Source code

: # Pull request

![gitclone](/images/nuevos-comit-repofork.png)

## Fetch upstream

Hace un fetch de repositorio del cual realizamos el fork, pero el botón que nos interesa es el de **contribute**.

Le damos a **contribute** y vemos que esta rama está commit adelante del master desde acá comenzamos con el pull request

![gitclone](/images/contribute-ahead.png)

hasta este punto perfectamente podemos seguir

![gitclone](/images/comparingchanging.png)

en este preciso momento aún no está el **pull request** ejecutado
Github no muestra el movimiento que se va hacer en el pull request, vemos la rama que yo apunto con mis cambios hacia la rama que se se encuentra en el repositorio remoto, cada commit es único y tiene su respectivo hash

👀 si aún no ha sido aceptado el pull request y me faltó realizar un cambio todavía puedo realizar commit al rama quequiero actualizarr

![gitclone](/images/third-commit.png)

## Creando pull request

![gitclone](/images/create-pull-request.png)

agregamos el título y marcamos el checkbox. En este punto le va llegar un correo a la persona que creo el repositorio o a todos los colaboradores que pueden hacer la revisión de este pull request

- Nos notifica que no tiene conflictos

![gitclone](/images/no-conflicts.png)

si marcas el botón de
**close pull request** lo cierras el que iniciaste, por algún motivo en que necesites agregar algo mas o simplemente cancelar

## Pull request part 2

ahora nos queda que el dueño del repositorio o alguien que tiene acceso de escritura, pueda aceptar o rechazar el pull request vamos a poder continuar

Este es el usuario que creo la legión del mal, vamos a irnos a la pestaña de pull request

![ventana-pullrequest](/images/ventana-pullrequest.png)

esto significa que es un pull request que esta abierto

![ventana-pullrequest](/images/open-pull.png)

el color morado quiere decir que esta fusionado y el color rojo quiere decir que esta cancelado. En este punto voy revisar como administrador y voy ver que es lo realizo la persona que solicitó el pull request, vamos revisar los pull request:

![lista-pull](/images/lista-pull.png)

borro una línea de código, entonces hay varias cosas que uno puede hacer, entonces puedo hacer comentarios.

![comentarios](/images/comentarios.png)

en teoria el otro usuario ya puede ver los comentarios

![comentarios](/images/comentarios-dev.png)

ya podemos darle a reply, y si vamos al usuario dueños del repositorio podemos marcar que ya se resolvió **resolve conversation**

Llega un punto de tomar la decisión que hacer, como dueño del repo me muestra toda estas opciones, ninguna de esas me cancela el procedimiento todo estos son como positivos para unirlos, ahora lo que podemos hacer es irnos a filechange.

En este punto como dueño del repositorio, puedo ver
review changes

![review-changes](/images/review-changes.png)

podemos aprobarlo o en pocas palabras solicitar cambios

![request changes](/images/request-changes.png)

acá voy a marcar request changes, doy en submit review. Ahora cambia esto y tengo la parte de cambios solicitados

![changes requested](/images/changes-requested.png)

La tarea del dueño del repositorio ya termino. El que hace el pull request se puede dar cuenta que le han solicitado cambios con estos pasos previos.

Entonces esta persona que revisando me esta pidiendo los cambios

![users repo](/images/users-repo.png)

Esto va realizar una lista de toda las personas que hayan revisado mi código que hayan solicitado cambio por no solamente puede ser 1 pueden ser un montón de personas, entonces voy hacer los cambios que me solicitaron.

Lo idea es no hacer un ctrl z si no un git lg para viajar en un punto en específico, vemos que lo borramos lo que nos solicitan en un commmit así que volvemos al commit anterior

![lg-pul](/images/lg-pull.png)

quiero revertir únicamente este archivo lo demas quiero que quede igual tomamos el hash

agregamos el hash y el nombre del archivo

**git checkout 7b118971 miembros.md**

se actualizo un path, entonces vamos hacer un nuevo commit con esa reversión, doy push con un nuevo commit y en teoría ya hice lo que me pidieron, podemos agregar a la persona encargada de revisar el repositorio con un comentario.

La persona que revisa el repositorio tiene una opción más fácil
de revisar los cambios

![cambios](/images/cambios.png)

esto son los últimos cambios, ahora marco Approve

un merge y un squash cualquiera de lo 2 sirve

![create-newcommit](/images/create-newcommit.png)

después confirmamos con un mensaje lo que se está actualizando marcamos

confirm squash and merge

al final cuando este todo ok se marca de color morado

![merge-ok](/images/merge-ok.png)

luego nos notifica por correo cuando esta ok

☆ ☆ ☆ ☆

### What needs to be done
Give back the opening line of the records above and every line after it, up to and including the one with "en este preciso", unchanged.

### Answer box
Source code

: # Pull request

![gitclone](/images/nuevos-comit-repofork.png)

## Fetch upstream

Hace un fetch de repositorio del cual realizamos el fork, pero el botón que nos interesa es el de **contribute**.

Le damos a **contribute** y vemos que esta rama está commit adelante del master desde acá comenzamos con el pull request

![gitclone](/images/contribute-ahead.png)

hasta este punto perfectamente podemos seguir

![gitclone](/images/comparingchanging.png)

en este preciso momento aún no está el **pull request** ejecutado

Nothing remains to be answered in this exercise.